Related Post: Best Netflow Analyzers and Collectors for Windows
PRTG is very well known in the Tech industry as providing great tools for pretty good prices. We've included their free version of the tool that allows up to 100 Sensors for Free at no additional cost.
PRTG has a great table detailing what their software is good at and where it lacks in terms of features.
We'll summarize this quickly to show you exactly what the strengths and weaknesses of this software are: Using WMI and SNMP, you can get a good indication of the volume or amount of traffic at the IP level (layer 3 level) and give you a good indication of layer 2 and layer 3 counters and events, including errors and broadcasts you have.
On the flip side, it also acts as a packet sniffer which will give you a good overview of Layer 4 services.
PRTG is a great tool if you looking to really scale up due to their vast list of sensors, alerts and alarms that are built into the program itself. Setup is a little more involved than our Top pick, be aware of that, but nonetheless, it's a great option. You can download a 30-day free trial. The download is free to use indefinitely for up to 100 sensors!
5. SoftPerfect NetWorx
NetWorx is a fairly straight forward tool that we've recently reviewed and are including in this list.
This little Windows tool can run on Windows 10, Windows 8, Windows 7, Windows XP and Windows Server 2003, Windows Server 2008 and Windows Server 2012 – 32 bit and 64 Bit versions.
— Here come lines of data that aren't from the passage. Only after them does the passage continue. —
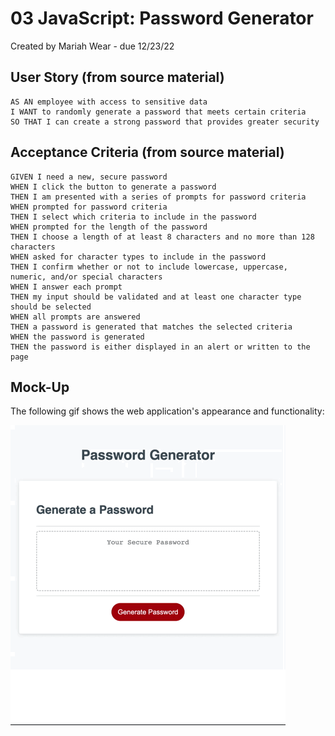 # 03 JavaScript: Password Generator
Created by Mariah Wear - due 12/23/22

## User Story (from source material)

```
AS AN employee with access to sensitive data
I WANT to randomly generate a password that meets certain criteria
SO THAT I can create a strong password that provides greater security
```

## Acceptance Criteria (from source material)

```
GIVEN I need a new, secure password
WHEN I click the button to generate a password
THEN I am presented with a series of prompts for password criteria
WHEN prompted for password criteria
THEN I select which criteria to include in the password
WHEN prompted for the length of the password
THEN I choose a length of at least 8 characters and no more than 128 characters
WHEN asked for character types to include in the password
THEN I confirm whether or not to include lowercase, uppercase, numeric, and/or special characters
WHEN I answer each prompt
THEN my input should be validated and at least one character type should be selected
WHEN all prompts are answered
THEN a password is generated that matches the selected criteria
WHEN the password is generated
THEN the password is either displayed in an alert or written to the page
```

## Mock-Up

The following gif shows the web application's appearance and functionality:

![animation](./assets/images/password-generator.gif)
It has a FREEWare License and has a nifty interface that shows the very basics of monitoring your network traffic locally, along with viewing traffic of networked devices, which can be configured under the “Monitored Interfaces” portion of the Settings section.
This program is meant to monitor your Local Machine, but digging a little further into the documentation, you can see it has the ability to monitor traffic from a router or gateway that uses SNMP or uPnP protocols.
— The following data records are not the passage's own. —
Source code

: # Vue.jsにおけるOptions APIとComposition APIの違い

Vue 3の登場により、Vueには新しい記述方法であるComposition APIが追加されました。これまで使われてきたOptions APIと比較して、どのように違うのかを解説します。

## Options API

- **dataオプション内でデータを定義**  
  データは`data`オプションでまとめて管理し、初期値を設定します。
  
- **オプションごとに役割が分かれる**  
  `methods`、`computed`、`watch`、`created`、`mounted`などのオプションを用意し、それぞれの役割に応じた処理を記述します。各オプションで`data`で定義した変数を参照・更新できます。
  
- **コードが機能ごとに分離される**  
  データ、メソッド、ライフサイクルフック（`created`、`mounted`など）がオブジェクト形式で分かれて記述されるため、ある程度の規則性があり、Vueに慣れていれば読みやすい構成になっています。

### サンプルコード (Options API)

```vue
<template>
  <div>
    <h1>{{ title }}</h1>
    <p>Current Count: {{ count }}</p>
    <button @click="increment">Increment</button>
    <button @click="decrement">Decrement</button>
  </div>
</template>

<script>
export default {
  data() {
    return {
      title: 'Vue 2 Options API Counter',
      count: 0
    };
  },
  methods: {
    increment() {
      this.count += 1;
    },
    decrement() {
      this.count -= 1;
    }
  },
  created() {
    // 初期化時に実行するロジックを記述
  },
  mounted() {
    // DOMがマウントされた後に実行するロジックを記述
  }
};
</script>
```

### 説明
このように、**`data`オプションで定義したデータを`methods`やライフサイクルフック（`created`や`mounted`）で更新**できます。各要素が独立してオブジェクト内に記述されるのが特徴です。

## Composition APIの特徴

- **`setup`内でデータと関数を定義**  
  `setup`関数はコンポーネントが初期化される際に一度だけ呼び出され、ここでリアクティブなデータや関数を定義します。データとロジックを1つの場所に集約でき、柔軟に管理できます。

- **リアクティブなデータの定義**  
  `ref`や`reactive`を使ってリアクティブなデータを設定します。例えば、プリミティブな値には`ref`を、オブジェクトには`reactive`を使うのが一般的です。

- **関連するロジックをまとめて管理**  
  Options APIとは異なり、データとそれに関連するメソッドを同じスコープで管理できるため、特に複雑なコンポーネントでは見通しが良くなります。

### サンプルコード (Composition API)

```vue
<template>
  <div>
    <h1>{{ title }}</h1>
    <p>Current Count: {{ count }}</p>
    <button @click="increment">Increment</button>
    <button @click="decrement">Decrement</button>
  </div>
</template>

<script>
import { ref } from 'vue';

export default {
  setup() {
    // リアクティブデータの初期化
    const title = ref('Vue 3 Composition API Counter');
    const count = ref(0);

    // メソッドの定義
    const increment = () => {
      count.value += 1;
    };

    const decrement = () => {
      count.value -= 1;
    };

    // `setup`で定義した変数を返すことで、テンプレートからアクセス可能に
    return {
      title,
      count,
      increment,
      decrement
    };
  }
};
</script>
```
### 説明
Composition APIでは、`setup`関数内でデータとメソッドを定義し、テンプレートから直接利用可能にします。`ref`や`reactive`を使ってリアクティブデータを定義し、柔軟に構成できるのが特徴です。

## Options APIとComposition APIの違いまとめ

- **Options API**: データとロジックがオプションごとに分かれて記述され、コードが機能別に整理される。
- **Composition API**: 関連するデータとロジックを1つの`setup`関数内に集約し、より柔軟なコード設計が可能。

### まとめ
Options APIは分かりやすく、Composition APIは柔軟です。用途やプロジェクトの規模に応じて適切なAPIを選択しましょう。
NetWorx will Poll these devices every 1 second to plot all the data on a graph, and if your a home-user and are using a consumer-grade network device, chances are the device will not support polling at that frequent of an interval, but it's still worth a try.
Business Grade routers and gateways will however have the ability send SNMP data that often. Its not a Fully-featured tool, but has the bones to get some good data, especially if you are trying to diagnose a particular machine or application.
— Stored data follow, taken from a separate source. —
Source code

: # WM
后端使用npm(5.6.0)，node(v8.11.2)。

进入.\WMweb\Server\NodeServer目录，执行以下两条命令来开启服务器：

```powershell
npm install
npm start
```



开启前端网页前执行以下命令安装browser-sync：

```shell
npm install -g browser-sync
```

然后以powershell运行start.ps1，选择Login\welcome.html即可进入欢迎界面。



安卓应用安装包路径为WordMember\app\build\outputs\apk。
Finding the right network traffic monitor for examining whats coming in and going out of your network is a good way of having full control over it.
We recommend you grab one of these Free downloads and test to see which one works the best for your needs.
Some have more options than others, but all-in-all, a good network traffic and bandwidth monitoring software is going to show you the data you need to know – Which Device, Application or User is using the most bandwidth.